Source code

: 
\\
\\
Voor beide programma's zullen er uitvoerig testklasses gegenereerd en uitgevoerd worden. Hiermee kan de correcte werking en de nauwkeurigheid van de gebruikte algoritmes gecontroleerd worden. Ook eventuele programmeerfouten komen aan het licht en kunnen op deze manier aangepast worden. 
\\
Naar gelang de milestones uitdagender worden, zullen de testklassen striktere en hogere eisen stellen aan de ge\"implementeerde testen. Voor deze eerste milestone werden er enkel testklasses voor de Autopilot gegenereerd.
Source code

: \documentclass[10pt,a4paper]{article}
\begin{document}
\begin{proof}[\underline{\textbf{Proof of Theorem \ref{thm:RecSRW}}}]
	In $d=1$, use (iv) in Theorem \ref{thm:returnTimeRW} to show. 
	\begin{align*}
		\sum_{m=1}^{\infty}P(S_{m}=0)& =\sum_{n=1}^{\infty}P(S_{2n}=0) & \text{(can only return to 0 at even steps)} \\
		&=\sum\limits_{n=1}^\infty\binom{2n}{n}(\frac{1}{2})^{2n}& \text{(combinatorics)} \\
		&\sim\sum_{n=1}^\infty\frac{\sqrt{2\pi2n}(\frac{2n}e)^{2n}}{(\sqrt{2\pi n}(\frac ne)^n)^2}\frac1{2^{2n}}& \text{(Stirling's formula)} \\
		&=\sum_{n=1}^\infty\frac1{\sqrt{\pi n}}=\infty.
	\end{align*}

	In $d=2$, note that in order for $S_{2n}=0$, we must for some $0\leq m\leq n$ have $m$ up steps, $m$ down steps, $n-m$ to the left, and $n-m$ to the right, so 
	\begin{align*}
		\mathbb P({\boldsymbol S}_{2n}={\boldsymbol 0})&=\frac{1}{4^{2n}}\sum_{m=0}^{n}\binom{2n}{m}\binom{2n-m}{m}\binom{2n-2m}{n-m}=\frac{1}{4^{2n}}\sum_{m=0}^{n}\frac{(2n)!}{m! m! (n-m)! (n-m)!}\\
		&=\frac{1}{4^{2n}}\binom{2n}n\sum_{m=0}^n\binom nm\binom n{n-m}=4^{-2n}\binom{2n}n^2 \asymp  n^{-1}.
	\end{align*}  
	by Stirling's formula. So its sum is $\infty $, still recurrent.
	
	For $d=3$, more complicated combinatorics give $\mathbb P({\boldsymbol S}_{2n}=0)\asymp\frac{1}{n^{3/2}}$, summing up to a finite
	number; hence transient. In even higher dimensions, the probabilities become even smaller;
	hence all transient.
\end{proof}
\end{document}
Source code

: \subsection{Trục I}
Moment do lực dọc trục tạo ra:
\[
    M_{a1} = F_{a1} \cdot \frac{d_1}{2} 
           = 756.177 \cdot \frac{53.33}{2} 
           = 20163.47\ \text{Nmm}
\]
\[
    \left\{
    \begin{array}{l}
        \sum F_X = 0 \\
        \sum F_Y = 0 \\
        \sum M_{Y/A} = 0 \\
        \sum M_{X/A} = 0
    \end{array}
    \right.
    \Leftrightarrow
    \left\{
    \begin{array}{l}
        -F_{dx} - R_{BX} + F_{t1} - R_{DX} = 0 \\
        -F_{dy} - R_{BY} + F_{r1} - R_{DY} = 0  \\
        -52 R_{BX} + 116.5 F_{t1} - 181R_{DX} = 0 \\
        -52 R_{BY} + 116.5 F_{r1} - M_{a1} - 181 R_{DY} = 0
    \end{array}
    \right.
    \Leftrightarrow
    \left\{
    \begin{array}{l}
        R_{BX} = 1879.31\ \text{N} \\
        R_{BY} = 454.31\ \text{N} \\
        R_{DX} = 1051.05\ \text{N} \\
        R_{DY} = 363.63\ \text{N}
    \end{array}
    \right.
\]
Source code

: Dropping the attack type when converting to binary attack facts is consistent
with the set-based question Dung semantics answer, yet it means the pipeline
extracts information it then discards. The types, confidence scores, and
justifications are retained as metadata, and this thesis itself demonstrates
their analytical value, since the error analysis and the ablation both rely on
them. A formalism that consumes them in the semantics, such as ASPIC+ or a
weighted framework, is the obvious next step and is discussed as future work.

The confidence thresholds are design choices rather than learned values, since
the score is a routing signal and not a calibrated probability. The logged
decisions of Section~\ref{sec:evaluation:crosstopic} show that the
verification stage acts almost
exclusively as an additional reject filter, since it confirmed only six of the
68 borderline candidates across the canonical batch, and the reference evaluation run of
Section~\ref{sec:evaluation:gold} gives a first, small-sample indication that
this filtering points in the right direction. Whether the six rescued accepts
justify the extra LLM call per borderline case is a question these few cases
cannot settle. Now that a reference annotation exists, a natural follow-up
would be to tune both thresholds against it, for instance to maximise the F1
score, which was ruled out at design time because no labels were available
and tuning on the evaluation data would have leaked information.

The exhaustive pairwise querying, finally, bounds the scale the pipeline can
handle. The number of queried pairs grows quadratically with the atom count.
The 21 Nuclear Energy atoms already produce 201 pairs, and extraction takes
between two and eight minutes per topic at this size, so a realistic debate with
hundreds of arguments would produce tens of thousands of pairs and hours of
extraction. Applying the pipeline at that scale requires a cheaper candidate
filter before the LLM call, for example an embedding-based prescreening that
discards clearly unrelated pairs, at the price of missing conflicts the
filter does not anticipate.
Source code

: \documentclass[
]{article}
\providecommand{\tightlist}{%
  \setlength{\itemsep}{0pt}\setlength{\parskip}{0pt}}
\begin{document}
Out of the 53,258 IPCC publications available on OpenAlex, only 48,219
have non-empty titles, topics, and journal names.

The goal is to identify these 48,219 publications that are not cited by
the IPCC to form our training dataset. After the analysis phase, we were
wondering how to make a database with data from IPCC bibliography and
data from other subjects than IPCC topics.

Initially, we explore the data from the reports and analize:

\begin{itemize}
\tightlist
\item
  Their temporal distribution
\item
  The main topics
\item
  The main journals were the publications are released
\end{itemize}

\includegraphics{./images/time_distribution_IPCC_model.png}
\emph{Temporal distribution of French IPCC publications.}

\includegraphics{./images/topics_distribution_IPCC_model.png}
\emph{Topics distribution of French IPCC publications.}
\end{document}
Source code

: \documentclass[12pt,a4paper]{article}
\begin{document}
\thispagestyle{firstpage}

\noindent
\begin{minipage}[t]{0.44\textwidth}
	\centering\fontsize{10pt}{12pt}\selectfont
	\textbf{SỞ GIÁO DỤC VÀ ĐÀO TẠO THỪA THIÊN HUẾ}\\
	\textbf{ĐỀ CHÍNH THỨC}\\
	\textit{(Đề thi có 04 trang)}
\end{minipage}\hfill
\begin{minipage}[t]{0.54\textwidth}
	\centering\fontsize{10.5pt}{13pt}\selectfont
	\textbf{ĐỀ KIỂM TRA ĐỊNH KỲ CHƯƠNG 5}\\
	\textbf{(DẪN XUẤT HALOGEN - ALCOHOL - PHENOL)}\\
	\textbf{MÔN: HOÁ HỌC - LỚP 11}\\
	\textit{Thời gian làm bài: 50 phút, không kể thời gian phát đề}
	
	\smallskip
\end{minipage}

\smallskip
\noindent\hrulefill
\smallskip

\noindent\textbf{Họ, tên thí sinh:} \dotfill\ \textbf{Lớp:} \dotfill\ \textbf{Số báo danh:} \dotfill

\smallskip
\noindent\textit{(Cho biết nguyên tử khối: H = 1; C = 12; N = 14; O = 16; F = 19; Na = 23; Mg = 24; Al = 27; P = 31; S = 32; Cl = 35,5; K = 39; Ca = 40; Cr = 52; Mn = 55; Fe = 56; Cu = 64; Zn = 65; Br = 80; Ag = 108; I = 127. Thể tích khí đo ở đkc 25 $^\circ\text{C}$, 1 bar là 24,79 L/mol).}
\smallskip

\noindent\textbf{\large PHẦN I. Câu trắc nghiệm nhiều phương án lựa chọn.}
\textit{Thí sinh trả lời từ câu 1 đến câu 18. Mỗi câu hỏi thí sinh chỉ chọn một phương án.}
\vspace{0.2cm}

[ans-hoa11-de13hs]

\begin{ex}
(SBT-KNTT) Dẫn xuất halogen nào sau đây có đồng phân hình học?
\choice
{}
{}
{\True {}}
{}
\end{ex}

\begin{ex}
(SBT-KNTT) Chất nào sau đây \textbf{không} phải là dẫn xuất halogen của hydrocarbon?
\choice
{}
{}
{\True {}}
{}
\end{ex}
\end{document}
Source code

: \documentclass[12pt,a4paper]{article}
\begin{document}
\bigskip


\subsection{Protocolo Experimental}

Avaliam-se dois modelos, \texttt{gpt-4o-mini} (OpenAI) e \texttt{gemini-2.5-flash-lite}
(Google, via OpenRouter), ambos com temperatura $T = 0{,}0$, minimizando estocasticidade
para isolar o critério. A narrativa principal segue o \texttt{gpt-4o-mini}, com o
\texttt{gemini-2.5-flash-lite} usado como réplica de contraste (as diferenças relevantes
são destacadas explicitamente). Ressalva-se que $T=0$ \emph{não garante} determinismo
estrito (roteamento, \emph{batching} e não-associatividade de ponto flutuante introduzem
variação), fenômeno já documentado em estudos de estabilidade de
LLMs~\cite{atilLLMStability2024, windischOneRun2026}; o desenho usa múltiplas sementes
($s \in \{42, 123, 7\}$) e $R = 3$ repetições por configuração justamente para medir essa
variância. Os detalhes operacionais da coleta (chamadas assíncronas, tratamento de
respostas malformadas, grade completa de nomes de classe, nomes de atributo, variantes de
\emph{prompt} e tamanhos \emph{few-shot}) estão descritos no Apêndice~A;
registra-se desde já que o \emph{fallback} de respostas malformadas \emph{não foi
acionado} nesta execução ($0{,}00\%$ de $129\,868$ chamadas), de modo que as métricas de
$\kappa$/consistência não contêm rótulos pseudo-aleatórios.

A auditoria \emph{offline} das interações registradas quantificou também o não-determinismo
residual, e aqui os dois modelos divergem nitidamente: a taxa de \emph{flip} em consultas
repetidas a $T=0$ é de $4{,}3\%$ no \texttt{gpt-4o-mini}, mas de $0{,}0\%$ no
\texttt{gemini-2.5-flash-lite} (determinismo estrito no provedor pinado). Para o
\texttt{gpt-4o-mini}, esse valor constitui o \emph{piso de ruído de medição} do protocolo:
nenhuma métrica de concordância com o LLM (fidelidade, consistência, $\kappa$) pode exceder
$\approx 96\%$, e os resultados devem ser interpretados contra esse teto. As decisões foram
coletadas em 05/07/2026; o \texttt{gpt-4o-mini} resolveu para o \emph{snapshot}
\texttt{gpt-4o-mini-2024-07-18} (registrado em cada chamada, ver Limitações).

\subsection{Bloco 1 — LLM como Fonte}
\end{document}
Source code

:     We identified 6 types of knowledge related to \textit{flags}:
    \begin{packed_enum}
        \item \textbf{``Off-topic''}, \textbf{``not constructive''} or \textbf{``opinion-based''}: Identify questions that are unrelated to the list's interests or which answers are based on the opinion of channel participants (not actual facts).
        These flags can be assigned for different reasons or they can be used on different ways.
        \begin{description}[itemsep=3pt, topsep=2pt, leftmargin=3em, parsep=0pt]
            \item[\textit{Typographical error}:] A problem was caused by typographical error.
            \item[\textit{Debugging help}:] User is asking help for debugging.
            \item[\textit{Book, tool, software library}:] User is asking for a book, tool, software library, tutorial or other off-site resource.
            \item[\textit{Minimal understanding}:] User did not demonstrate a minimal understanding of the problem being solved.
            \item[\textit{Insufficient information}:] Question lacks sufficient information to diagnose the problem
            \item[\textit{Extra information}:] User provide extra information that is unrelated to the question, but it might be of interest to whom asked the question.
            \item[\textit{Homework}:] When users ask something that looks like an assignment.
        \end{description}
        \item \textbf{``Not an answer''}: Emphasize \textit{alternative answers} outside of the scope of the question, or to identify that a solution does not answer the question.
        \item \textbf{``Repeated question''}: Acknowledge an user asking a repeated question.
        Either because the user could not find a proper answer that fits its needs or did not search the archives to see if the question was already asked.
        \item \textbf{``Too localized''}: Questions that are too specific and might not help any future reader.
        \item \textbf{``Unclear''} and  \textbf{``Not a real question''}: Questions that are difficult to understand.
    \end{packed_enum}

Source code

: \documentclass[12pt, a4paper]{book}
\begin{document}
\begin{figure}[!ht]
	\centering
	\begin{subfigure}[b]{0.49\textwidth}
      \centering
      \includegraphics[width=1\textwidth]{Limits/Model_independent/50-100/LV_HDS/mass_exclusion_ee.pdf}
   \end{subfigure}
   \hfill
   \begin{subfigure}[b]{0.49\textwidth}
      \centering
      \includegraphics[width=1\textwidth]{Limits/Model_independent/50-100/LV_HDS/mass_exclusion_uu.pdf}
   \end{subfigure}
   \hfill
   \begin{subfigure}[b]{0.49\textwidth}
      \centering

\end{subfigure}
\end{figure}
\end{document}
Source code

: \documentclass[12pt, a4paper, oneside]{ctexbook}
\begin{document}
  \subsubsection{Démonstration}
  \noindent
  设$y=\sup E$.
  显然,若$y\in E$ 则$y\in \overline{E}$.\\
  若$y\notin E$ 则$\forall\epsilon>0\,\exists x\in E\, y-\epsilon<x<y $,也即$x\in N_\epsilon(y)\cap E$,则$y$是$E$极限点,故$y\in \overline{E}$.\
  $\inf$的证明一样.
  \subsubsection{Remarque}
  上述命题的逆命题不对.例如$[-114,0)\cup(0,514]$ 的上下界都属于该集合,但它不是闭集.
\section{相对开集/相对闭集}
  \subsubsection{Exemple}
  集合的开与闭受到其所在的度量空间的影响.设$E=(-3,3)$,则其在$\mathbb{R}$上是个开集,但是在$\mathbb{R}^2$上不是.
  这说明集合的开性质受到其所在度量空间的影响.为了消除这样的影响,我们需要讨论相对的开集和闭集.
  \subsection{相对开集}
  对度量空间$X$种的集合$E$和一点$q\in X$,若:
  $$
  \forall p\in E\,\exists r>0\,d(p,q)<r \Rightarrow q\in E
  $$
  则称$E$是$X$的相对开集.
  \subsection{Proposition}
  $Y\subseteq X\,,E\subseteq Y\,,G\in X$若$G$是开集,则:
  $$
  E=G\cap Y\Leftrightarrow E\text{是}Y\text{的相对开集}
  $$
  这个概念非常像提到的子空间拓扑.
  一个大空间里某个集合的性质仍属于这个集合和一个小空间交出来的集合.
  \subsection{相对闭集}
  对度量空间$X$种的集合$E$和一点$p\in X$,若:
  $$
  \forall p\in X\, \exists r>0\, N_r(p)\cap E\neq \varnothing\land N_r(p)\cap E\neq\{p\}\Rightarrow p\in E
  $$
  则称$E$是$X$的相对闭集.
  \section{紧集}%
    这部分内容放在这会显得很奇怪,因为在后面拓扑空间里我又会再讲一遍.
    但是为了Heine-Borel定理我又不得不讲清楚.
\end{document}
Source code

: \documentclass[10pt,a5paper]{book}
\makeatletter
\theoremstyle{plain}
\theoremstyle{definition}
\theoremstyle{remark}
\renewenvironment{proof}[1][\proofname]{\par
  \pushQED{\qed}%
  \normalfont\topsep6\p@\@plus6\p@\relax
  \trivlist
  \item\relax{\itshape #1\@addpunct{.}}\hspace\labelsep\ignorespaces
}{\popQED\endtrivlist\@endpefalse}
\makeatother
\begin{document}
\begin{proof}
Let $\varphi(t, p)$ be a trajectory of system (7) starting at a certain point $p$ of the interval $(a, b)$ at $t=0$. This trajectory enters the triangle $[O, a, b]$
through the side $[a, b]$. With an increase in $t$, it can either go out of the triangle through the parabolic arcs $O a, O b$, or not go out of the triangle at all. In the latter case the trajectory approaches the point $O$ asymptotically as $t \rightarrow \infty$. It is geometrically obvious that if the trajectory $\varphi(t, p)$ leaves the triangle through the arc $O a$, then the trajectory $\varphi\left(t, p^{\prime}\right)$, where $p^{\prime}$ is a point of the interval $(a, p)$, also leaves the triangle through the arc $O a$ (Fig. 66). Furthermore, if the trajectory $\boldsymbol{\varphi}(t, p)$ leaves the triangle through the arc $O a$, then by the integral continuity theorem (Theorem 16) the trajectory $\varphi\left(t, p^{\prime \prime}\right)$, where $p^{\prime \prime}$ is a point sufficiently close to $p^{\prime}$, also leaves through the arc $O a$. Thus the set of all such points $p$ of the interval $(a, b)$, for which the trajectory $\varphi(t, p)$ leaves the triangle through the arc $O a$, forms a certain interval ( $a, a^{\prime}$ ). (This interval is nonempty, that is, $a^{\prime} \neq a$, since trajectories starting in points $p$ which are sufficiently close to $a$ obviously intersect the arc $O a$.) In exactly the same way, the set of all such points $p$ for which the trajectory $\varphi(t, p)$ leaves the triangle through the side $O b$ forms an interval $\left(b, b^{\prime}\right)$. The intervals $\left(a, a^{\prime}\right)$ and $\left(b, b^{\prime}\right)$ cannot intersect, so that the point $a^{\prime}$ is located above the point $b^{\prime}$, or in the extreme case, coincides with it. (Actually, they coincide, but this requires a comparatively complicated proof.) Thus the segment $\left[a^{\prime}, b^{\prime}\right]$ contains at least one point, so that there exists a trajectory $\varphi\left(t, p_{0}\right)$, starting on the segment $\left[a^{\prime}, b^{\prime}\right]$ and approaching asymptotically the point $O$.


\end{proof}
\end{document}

**Work to complete**
Your answer should be every line from the material above in which the word "estrito" appears.

**Exercise answer**
estrito (roteamento, \emph{batching} e não-associatividade de ponto flutuante introduzem
\texttt{gemini-2.5-flash-lite} (determinismo estrito no provedor pinado). Para o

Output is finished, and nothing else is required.